• [EXERCISE DIRECTIONS]: Go through the records and filter out every line lacking the word "stop"; copy the lines that remain.

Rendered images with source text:
───
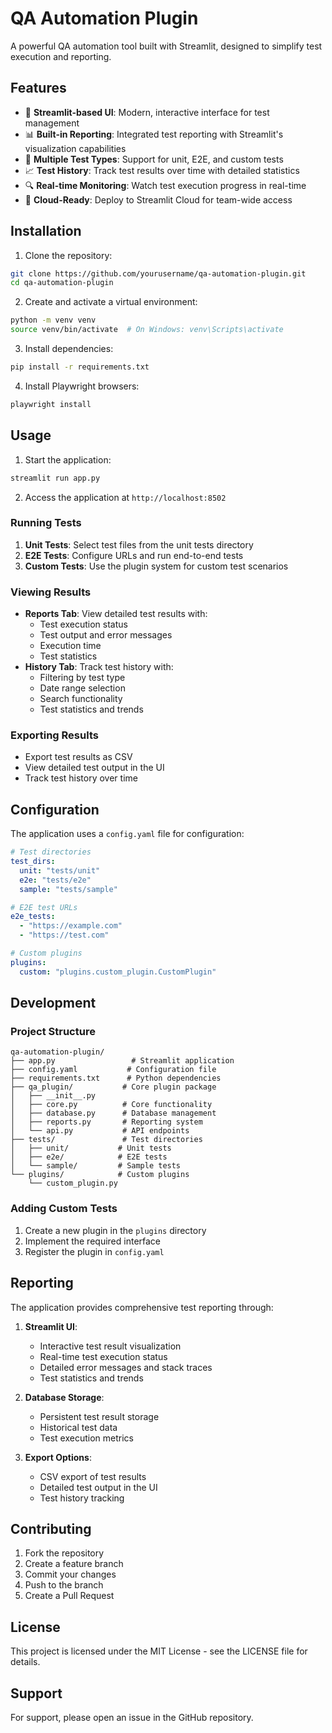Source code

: # QA Automation Plugin

A powerful QA automation tool built with Streamlit, designed to simplify test execution and reporting.

## Features

- 🚀 **Streamlit-based UI**: Modern, interactive interface for test management
- 📊 **Built-in Reporting**: Integrated test reporting with Streamlit's visualization capabilities
- 🔄 **Multiple Test Types**: Support for unit, E2E, and custom tests
- 📈 **Test History**: Track test results over time with detailed statistics
- 🔍 **Real-time Monitoring**: Watch test execution progress in real-time
- 📱 **Cloud-Ready**: Deploy to Streamlit Cloud for team-wide access

## Installation

1. Clone the repository:
```bash
git clone https://github.com/yourusername/qa-automation-plugin.git
cd qa-automation-plugin
```

2. Create and activate a virtual environment:
```bash
python -m venv venv
source venv/bin/activate  # On Windows: venv\Scripts\activate
```

3. Install dependencies:
```bash
pip install -r requirements.txt
```

4. Install Playwright browsers:
```bash
playwright install
```

## Usage

1. Start the application:
```bash
streamlit run app.py
```

2. Access the application at `http://localhost:8502`

### Running Tests

1. **Unit Tests**: Select test files from the unit tests directory
2. **E2E Tests**: Configure URLs and run end-to-end tests
3. **Custom Tests**: Use the plugin system for custom test scenarios

### Viewing Results

- **Reports Tab**: View detailed test results with:
  - Test execution status
  - Test output and error messages
  - Execution time
  - Test statistics
- **History Tab**: Track test history with:
  - Filtering by test type
  - Date range selection
  - Search functionality
  - Test statistics and trends

### Exporting Results

- Export test results as CSV
- View detailed test output in the UI
- Track test history over time

## Configuration

The application uses a `config.yaml` file for configuration:

```yaml
# Test directories
test_dirs:
  unit: "tests/unit"
  e2e: "tests/e2e"
  sample: "tests/sample"

# E2E test URLs
e2e_tests:
  - "https://example.com"
  - "https://test.com"

# Custom plugins
plugins:
  custom: "plugins.custom_plugin.CustomPlugin"
```

## Development

### Project Structure

```
qa-automation-plugin/
├── app.py                 # Streamlit application
├── config.yaml           # Configuration file
├── requirements.txt      # Python dependencies
├── qa_plugin/           # Core plugin package
│   ├── __init__.py
│   ├── core.py          # Core functionality
│   ├── database.py      # Database management
│   ├── reports.py       # Reporting system
│   └── api.py           # API endpoints
├── tests/               # Test directories
│   ├── unit/           # Unit tests
│   ├── e2e/            # E2E tests
│   └── sample/         # Sample tests
└── plugins/            # Custom plugins
    └── custom_plugin.py
```

### Adding Custom Tests

1. Create a new plugin in the `plugins` directory
2. Implement the required interface
3. Register the plugin in `config.yaml`

## Reporting

The application provides comprehensive test reporting through:

1. **Streamlit UI**:
   - Interactive test result visualization
   - Real-time test execution status
   - Detailed error messages and stack traces
   - Test statistics and trends

2. **Database Storage**:
   - Persistent test result storage
   - Historical test data
   - Test execution metrics

3. **Export Options**:
   - CSV export of test results
   - Detailed test output in the UI
   - Test history tracking

## Contributing

1. Fork the repository
2. Create a feature branch
3. Commit your changes
4. Push to the branch
5. Create a Pull Request

## License

This project is licensed under the MIT License - see the LICENSE file for details.

## Support

For support, please open an issue in the GitHub repository. 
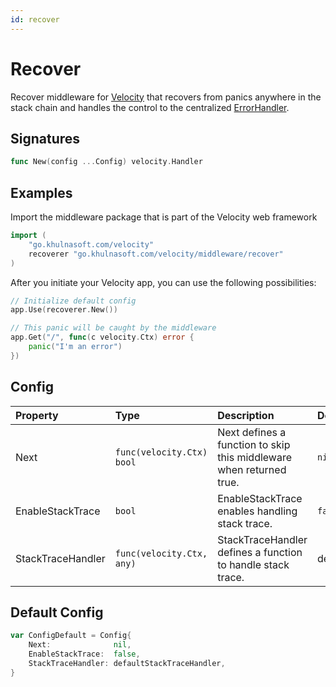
 ```yaml
---
id: recover
---
```


# Recover

Recover middleware for [Velocity](https://go.khulnasoft.com/velocity) that recovers from panics anywhere in the stack chain and handles the control to the centralized [ErrorHandler](https://docs.khulnasoft.com/guide/error-handling).

## Signatures

```go
func New(config ...Config) velocity.Handler
```

## Examples

Import the middleware package that is part of the Velocity web framework

```go
import (
    "go.khulnasoft.com/velocity"
    recoverer "go.khulnasoft.com/velocity/middleware/recover"
)
```

After you initiate your Velocity app, you can use the following possibilities:

```go
// Initialize default config
app.Use(recoverer.New())

// This panic will be caught by the middleware
app.Get("/", func(c velocity.Ctx) error {
    panic("I'm an error")
})
```

## Config

| Property          | Type                            | Description                                                         | Default                  |
|:------------------|:--------------------------------|:--------------------------------------------------------------------|:-------------------------|
| Next              | `func(velocity.Ctx) bool`         | Next defines a function to skip this middleware when returned true. | `nil`                    |
| EnableStackTrace  | `bool`                          | EnableStackTrace enables handling stack trace.                      | `false`                  |
| StackTraceHandler | `func(velocity.Ctx, any)` | StackTraceHandler defines a function to handle stack trace.         | defaultStackTraceHandler |

## Default Config

```go
var ConfigDefault = Config{
    Next:              nil,
    EnableStackTrace:  false,
    StackTraceHandler: defaultStackTraceHandler,
}
```
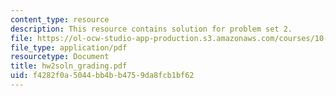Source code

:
 ```yaml
---
content_type: resource
description: This resource contains solution for problem set 2.
file: https://ol-ocw-studio-app-production.s3.amazonaws.com/courses/10-34-numerical-methods-applied-to-chemical-engineering-fall-2005/f4282f0a5044bb4bb4759da8fcb1bf62_hw2soln_grading.pdf
file_type: application/pdf
resourcetype: Document
title: hw2soln_grading.pdf
uid: f4282f0a-5044-bb4b-b475-9da8fcb1bf62
---
```

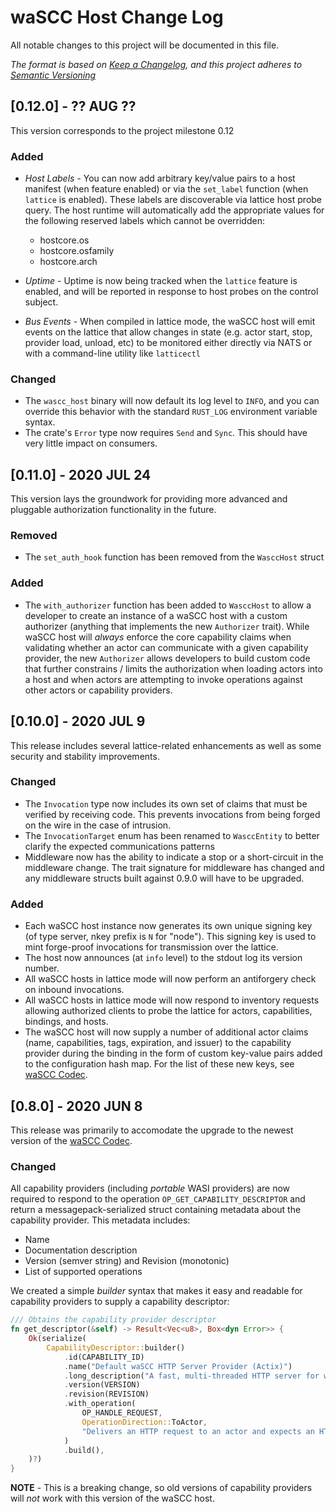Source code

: # waSCC Host Change Log

All notable changes to this project will be documented in this file.

_The format is based on [Keep a Changelog](https://keepachangelog.com/en/1.0.0/),
and this project adheres to [Semantic Versioning](https://semver.org/spec/v2.0.0.html)_

## [0.12.0] - ?? AUG ??

This version corresponds to the project milestone 0.12

### Added

* _Host Labels_ - You can now add arbitrary key/value pairs to a host manifest (when feature enabled) or via the `set_label` function (when `lattice` is enabled). These labels are discoverable via lattice host probe query. The host runtime will automatically add the appropriate values for the following reserved labels which cannot be overridden:

    * hostcore.os
    * hostcore.osfamily
    * hostcore.arch

* _Uptime_ - Uptime is now being tracked when the `lattice` feature is enabled, and will be reported in response to host probes on the control subject.
* _Bus Events_ - When compiled in lattice mode, the waSCC host will emit events on the lattice that allow changes in state (e.g. actor start, stop, provider load, unload, etc) to be monitored either directly via NATS or with a command-line utility like `latticectl`

### Changed

* The `wascc_host` binary will now default its log level to `INFO`, and you can override this behavior with the standard `RUST_LOG` environment variable syntax.
* The crate's `Error` type now requires `Send` and `Sync`. This should have very little impact on consumers.

## [0.11.0] - 2020 JUL 24

This version lays the groundwork for providing more advanced and pluggable authorization functionality in the future.

### Removed

* The `set_auth_hook` function has been removed from the `WasccHost` struct

### Added

* The `with_authorizer` function has been added to `WasccHost` to allow a developer to create an instance of a waSCC host with a custom authorizer (anything that implements the new `Authorizer` trait). While waSCC host will _always_ enforce the core capability claims when validating whether an actor can communicate with a given capability provider, the new `Authorizer` allows developers to build custom code that further constrains / limits the authorization when loading actors into a host and when actors are attempting to invoke operations against other actors or capability providers.

## [0.10.0] - 2020 JUL 9

This release includes several lattice-related enhancements as well as some security and stability improvements.

### Changed

* The `Invocation` type now includes its own set of claims that must be verified by receiving code. This prevents invocations from being forged on the wire in the case of intrusion.
* The `InvocationTarget` enum has been renamed to `WasccEntity` to better clarify the expected communications patterns
* Middleware now has the ability to indicate a stop or a short-circuit in the middleware change. The trait signature for middleware has changed and any middleware structs built against 0.9.0 will have to be upgraded.

### Added

* Each waSCC host instance now generates its own unique signing key (of type server, nkey prefix is `N` for "node"). This signing key is used to mint forge-proof invocations for transmission over the lattice.
* The host now announces (at `info` level) to the stdout log its version number.
* All waSCC hosts in lattice mode will now perform an antiforgery check on inbound invocations.
* All waSCC hosts in lattice mode will now respond to inventory requests allowing authorized clients to probe the lattice for actors, capabilities, bindings, and hosts.
* The waSCC host will now supply a number of additional actor claims (name, capabilities, tags, expiration, and issuer) to the capability provider during the binding in the form of custom key-value pairs added to the configuration hash map. For the list of these new keys, see [waSCC Codec](../wascc-codec).

## [0.8.0] - 2020 JUN 8

This release was primarily to accomodate the upgrade to the newest version of the [waSCC Codec](../wascc-codec).

### Changed

All capability providers (including _portable_ WASI providers) are now required to respond to the operation `OP_GET_CAPABILITY_DESCRIPTOR` and return a messagepack-serialized struct containing metadata about the capability provider. This metadata includes:

* Name
* Documentation description
* Version (semver string) and Revision (monotonic)
* List of supported operations

We created a simple _builder_ syntax that makes it easy and readable for capability providers to supply a capability descriptor:

```rust
/// Obtains the capability provider descriptor
fn get_descriptor(&self) -> Result<Vec<u8>, Box<dyn Error>> {
    Ok(serialize(
        CapabilityDescriptor::builder()
            .id(CAPABILITY_ID)
            .name("Default waSCC HTTP Server Provider (Actix)")
            .long_description("A fast, multi-threaded HTTP server for waSCC actors")
            .version(VERSION)
            .revision(REVISION)
            .with_operation(
                OP_HANDLE_REQUEST,
                OperationDirection::ToActor,
                "Delivers an HTTP request to an actor and expects an HTTP response in return",
            )
            .build(),
    )?)
}
```

**NOTE** - This is a breaking change, so old versions of capability providers will _not_ work with this version of the waSCC host.
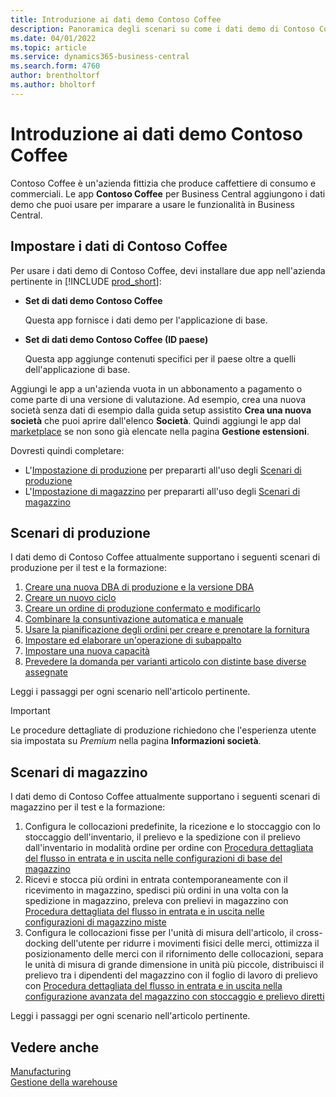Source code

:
 ```yaml
---
title: Introduzione ai dati demo Contoso Coffee
description: Panoramica degli scenari su come i dati demo di Contoso Coffee possono aiutarti a imparare a usare le funzionalità in Business Central.
ms.date: 04/01/2022
ms.topic: article
ms.service: dynamics365-business-central
ms.search.form: 4760
author: brentholtorf
ms.author: bholtorf
---
```


# Introduzione ai dati demo Contoso Coffee

Contoso Coffee è un'azienda fittizia che produce caffettiere di consumo e commerciali. Le app **Contoso Coffee** per Business Central aggiungono i dati demo che puoi usare per imparare a usare le funzionalità in Business Central.  


## Impostare i dati di Contoso Coffee

Per usare i dati demo di Contoso Coffee, devi installare due app nell'azienda pertinente in [!INCLUDE [prod_short](../includes/prod_short.md)]:  

- **Set di dati demo Contoso Coffee**  

    Questa app fornisce i dati demo per l'applicazione di base.  
- **Set di dati demo Contoso Coffee (ID paese)**  

    Questa app aggiunge contenuti specifici per il paese oltre a quelli dell'applicazione di base.

Aggiungi le app a un'azienda vuota in un abbonamento a pagamento o come parte di una versione di valutazione. Ad esempio, crea una nuova società senza dati di esempio dalla guida setup assistito **Crea una nuova società** che puoi aprire dall'elenco **Società**. Quindi aggiungi le app dal [marketplace](../ui-extensions-install-uninstall.md#install) se non sono già elencate nella pagina **Gestione estensioni**.  

Dovresti quindi completare:
 - L'[Impostazione di produzione](manufacturing/contoso-coffee-manufacturing-intro.md) per prepararti all'uso degli [Scenari di produzione](#manufacturing-scenarios)
 - L'[Impostazione di magazzino](warehousing/contoso-coffee-warehousing-intro.md) per prepararti all'uso degli [Scenari di magazzino](#warehousing-scenarios)

## Scenari di produzione

I dati demo di Contoso Coffee attualmente supportano i seguenti scenari di produzione per il test e la formazione:

1. [Creare una nuova DBA di produzione e la versione DBA](manufacturing/create-new-production-bom-version.md)  
2. [Creare un nuovo ciclo](manufacturing/create-new-routing.md)  
3. [Creare un ordine di produzione confermato e modificarlo](manufacturing/create-firm-planned-production-order-change.md)  
4. [Combinare la consuntivazione automatica e manuale](manufacturing/combine-automatic-manual-flushing.md)  
5. [Usare la pianificazione degli ordini per creare e prenotare la fornitura](manufacturing/order-planning-create-reserve-supply.md)  
6. [Impostare ed elaborare un'operazione di subappalto](manufacturing/set-up-process-subcontracting-operation.md)  
7. [Impostare una nuova capacità](manufacturing/set-up-new-capacity.md)  
8. [Prevedere la domanda per varianti articolo con distinte base diverse assegnate](manufacturing/variants.md)  

Leggi i passaggi per ogni scenario nell'articolo pertinente.  

> [!IMPORTANT]
> Le procedure dettagliate di produzione richiedono che l'esperienza utente sia impostata su *Premium* nella pagina **Informazioni società**.

## Scenari di magazzino

I dati demo di Contoso Coffee attualmente supportano i seguenti scenari di magazzino per il test e la formazione:

1.  Configura le collocazioni predefinite, la ricezione e lo stoccaggio con lo stoccaggio dell'inventario, il prelievo e la spedizione con il prelievo dall'inventario in modalità ordine per ordine con [Procedura dettagliata del flusso in entrata e in uscita nelle configurazioni di base del magazzino](warehousing/warehouse-basic-flow-putaway-pick.md)
2.  Ricevi e stocca più ordini in entrata contemporaneamente con il ricevimento in magazzino, spedisci più ordini in una volta con la spedizione in magazzino, preleva con prelievi in magazzino con [Procedura dettagliata del flusso in entrata e in uscita nelle configurazioni di magazzino miste](warehousing/warehouse-mixed-flow-receive-pick-ship.md)
3.  Configura le collocazioni fisse per l'unità di misura dell'articolo, il cross-docking dell'utente per ridurre i movimenti fisici delle merci, ottimizza il posizionamento delle merci con il rifornimento delle collocazioni, separa le unità di misura di grande dimensione in unità più piccole, distribuisci il prelievo tra i dipendenti del magazzino con il foglio di lavoro di prelievo con [Procedura dettagliata del flusso in entrata e in uscita nella configurazione avanzata del magazzino con stoccaggio e prelievo diretti](warehousing/warehouse-directed-flow.md)

Leggi i passaggi per ogni scenario nell'articolo pertinente.
   
## Vedere anche

[Manufacturing](../production-manage-manufacturing.md)  
[Gestione della warehouse](../warehouse-manage-warehouse.md)  

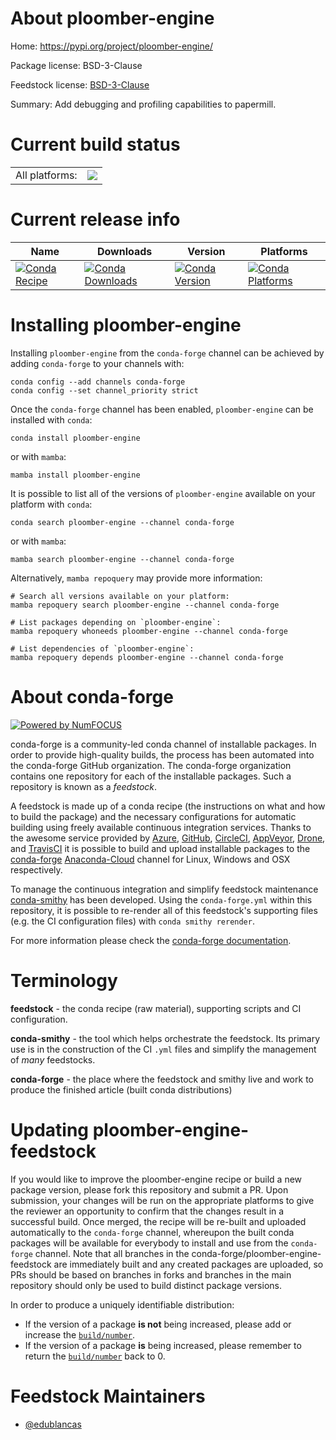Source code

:About ploomber-engine
=====================

Home: https://pypi.org/project/ploomber-engine/

Package license: BSD-3-Clause

Feedstock license: [BSD-3-Clause](https://github.com/conda-forge/ploomber-engine-feedstock/blob/main/LICENSE.txt)

Summary: Add debugging and profiling capabilities to papermill.

Current build status
====================


<table><tr><td>All platforms:</td>
    <td>
      <a href="https://dev.azure.com/conda-forge/feedstock-builds/_build/latest?definitionId=17427&branchName=main">
        <img src="https://dev.azure.com/conda-forge/feedstock-builds/_apis/build/status/ploomber-engine-feedstock?branchName=main">
      </a>
    </td>
  </tr>
</table>

Current release info
====================

| Name | Downloads | Version | Platforms |
| --- | --- | --- | --- |
| [![Conda Recipe](https://img.shields.io/badge/recipe-ploomber--engine-green.svg)](https://anaconda.org/conda-forge/ploomber-engine) | [![Conda Downloads](https://img.shields.io/conda/dn/conda-forge/ploomber-engine.svg)](https://anaconda.org/conda-forge/ploomber-engine) | [![Conda Version](https://img.shields.io/conda/vn/conda-forge/ploomber-engine.svg)](https://anaconda.org/conda-forge/ploomber-engine) | [![Conda Platforms](https://img.shields.io/conda/pn/conda-forge/ploomber-engine.svg)](https://anaconda.org/conda-forge/ploomber-engine) |

Installing ploomber-engine
==========================

Installing `ploomber-engine` from the `conda-forge` channel can be achieved by adding `conda-forge` to your channels with:

```
conda config --add channels conda-forge
conda config --set channel_priority strict
```

Once the `conda-forge` channel has been enabled, `ploomber-engine` can be installed with `conda`:

```
conda install ploomber-engine
```

or with `mamba`:

```
mamba install ploomber-engine
```

It is possible to list all of the versions of `ploomber-engine` available on your platform with `conda`:

```
conda search ploomber-engine --channel conda-forge
```

or with `mamba`:

```
mamba search ploomber-engine --channel conda-forge
```

Alternatively, `mamba repoquery` may provide more information:

```
# Search all versions available on your platform:
mamba repoquery search ploomber-engine --channel conda-forge

# List packages depending on `ploomber-engine`:
mamba repoquery whoneeds ploomber-engine --channel conda-forge

# List dependencies of `ploomber-engine`:
mamba repoquery depends ploomber-engine --channel conda-forge
```


About conda-forge
=================

[![Powered by
NumFOCUS](https://img.shields.io/badge/powered%20by-NumFOCUS-orange.svg?style=flat&colorA=E1523D&colorB=007D8A)](https://numfocus.org)

conda-forge is a community-led conda channel of installable packages.
In order to provide high-quality builds, the process has been automated into the
conda-forge GitHub organization. The conda-forge organization contains one repository
for each of the installable packages. Such a repository is known as a *feedstock*.

A feedstock is made up of a conda recipe (the instructions on what and how to build
the package) and the necessary configurations for automatic building using freely
available continuous integration services. Thanks to the awesome service provided by
[Azure](https://azure.microsoft.com/en-us/services/devops/), [GitHub](https://github.com/),
[CircleCI](https://circleci.com/), [AppVeyor](https://www.appveyor.com/),
[Drone](https://cloud.drone.io/welcome), and [TravisCI](https://travis-ci.com/)
it is possible to build and upload installable packages to the
[conda-forge](https://anaconda.org/conda-forge) [Anaconda-Cloud](https://anaconda.org/)
channel for Linux, Windows and OSX respectively.

To manage the continuous integration and simplify feedstock maintenance
[conda-smithy](https://github.com/conda-forge/conda-smithy) has been developed.
Using the ``conda-forge.yml`` within this repository, it is possible to re-render all of
this feedstock's supporting files (e.g. the CI configuration files) with ``conda smithy rerender``.

For more information please check the [conda-forge documentation](https://conda-forge.org/docs/).

Terminology
===========

**feedstock** - the conda recipe (raw material), supporting scripts and CI configuration.

**conda-smithy** - the tool which helps orchestrate the feedstock.
                   Its primary use is in the construction of the CI ``.yml`` files
                   and simplify the management of *many* feedstocks.

**conda-forge** - the place where the feedstock and smithy live and work to
                  produce the finished article (built conda distributions)


Updating ploomber-engine-feedstock
==================================

If you would like to improve the ploomber-engine recipe or build a new
package version, please fork this repository and submit a PR. Upon submission,
your changes will be run on the appropriate platforms to give the reviewer an
opportunity to confirm that the changes result in a successful build. Once
merged, the recipe will be re-built and uploaded automatically to the
`conda-forge` channel, whereupon the built conda packages will be available for
everybody to install and use from the `conda-forge` channel.
Note that all branches in the conda-forge/ploomber-engine-feedstock are
immediately built and any created packages are uploaded, so PRs should be based
on branches in forks and branches in the main repository should only be used to
build distinct package versions.

In order to produce a uniquely identifiable distribution:
 * If the version of a package **is not** being increased, please add or increase
   the [``build/number``](https://docs.conda.io/projects/conda-build/en/latest/resources/define-metadata.html#build-number-and-string).
 * If the version of a package **is** being increased, please remember to return
   the [``build/number``](https://docs.conda.io/projects/conda-build/en/latest/resources/define-metadata.html#build-number-and-string)
   back to 0.

Feedstock Maintainers
=====================

* [@edublancas](https://github.com/edublancas/)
───
• [EXERCISE OUTPUT]:
* _Bus Events_ - When compiled in lattice mode, the waSCC host will emit events on the lattice that allow changes in state (e.g. actor start, stop, provider load, unload, etc) to be monitored either directly via NATS or with a command-line utility like `latticectl`
* Middleware now has the ability to indicate a stop or a short-circuit in the middleware change. The trait signature for middleware has changed and any middleware structs built against 0.9.0 will have to be upgraded.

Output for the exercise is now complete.